Malta's greylisting by the Financial Action Task Force has been described as a "devastating blow" by employers and led to calls for all stakeholders to come together for the country to be removed from the list in the shortest times possible.

The FATF voted to add Malta to its grey list on Wednesday afternoon.

In a news conference shortly after Times of Malta broke the news, Opposition leader Bernard Grech described the decision as a "punishment for the entire nation" and urged the government to set up a unity task force to limit the greylisting damage. 

Prime Minister Robert Abela described the decision as "unjust" and reassured business stakeholders that they need not worry. 

Malta Employers' Association

The Malta Employers' Association said the news dealt Malta's economy a "devastating blow".

In a statement it said that, unlike the COVID-19 pandemic, this crisis “is entirely self-inflicted” and the result of “lax and corrupt practices” by a minority of “dishonest politicians and businesses”, compounded with “ineffective governance systems”.

Malta, it said, had been shaken by too many scandals involving senior politicians and politically exposed persons as well as the major institutions. And although the country might have all the governance systems in place, it needed to rebuild the trust of the international community as a reliable and trustworthy business partner.

This greylisting, the MEA said is “unprecedented and humiliating” for Malta.

Institute of Financial Services Practitioners

In another statement, the Institute of Financial Services Practitioners (IFSP) said it is regrettable that, despite the significant progress reported by Moneyval, the FATF has placed Malta on its grey list.
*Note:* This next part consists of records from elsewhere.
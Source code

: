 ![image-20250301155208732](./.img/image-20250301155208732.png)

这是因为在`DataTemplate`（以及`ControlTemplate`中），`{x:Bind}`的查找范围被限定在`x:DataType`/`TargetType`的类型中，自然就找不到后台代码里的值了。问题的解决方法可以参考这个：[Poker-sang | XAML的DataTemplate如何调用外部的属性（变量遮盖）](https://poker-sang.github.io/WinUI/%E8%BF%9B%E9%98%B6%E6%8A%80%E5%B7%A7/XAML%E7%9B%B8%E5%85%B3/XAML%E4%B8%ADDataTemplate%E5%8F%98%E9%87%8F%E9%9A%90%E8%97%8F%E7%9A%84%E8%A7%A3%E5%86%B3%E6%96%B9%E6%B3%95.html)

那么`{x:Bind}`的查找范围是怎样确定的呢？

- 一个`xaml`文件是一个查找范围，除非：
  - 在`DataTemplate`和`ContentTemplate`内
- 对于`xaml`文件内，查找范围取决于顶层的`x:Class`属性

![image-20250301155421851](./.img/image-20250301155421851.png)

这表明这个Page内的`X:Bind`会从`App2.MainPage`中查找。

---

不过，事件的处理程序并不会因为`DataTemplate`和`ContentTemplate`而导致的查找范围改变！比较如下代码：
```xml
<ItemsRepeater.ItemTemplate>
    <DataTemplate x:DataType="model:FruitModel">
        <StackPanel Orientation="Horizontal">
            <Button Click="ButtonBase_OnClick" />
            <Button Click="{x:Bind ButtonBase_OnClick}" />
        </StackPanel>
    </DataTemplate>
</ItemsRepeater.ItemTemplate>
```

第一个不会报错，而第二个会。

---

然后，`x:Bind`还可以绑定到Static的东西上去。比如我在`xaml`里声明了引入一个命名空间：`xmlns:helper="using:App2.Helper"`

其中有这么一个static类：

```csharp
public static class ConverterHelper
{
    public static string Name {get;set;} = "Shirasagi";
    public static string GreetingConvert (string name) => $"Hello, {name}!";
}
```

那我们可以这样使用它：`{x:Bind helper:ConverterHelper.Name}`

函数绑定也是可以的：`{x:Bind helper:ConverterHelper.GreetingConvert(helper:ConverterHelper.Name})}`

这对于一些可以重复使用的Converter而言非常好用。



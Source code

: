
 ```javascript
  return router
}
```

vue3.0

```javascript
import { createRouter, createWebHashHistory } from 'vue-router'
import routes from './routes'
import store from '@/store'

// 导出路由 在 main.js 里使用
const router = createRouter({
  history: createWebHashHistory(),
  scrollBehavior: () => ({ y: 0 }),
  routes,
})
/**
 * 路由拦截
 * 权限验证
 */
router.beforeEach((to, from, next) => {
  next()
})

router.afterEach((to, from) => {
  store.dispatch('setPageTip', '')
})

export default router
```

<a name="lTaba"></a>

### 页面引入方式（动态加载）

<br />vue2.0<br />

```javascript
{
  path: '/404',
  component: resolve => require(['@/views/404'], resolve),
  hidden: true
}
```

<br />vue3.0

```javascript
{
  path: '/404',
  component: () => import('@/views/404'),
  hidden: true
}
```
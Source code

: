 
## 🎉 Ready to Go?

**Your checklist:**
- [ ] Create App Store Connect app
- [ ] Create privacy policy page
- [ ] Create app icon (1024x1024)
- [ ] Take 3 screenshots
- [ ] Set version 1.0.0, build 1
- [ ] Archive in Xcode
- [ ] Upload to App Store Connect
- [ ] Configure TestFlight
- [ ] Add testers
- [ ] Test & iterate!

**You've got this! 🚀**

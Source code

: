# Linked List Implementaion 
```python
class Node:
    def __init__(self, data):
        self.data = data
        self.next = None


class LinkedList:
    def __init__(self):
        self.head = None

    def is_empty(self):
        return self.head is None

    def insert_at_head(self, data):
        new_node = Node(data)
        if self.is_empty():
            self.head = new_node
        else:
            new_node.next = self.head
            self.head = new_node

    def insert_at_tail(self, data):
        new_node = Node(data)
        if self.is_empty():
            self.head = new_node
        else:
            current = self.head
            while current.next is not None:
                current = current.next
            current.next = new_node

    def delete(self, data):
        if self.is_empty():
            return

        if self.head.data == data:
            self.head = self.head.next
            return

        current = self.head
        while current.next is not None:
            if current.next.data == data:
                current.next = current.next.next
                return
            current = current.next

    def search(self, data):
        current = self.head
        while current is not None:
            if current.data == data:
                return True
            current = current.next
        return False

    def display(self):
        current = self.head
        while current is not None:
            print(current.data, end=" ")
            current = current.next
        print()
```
It said Malta is either largely compliant or fully compliant with all 40 of the FATF recommendations showing that the country had made big strides forward in its fight against money laundering and financing of terrorism.

The IFSP said that any outstanding areas of concern will be tackled in an efficient and effective manner with the industry and the authorities each playing their respective part, and that Malta will soon be able to demonstrate that this level of compliance translates into the level of effectiveness the FATF is seeking.

Malta Chamber

The Malta Chamber called on all key stakeholders in the country to come together, analyse the implications and devise a clear action plan on how to move forward.

The fact that Malta has very recently obtained a positive Moneyval assessment attested that it is technically compliant. It now had to convince the FATF of the effective implementation and enforcement of its recently established rigorous regulatory framework to be removed from the grey list in the shortest time possible.

The Chamber said that the country’s economic wellbeing needed to come first in such a delicate moment, political maturity in a time of crisis is crucial while personal, sectoral and partisan interests had to be secondary. 
“The key to turning around this situation is by joining forces to enforce the existing framework and have effective monitoring systems to safeguard our jurisdiction,” it said.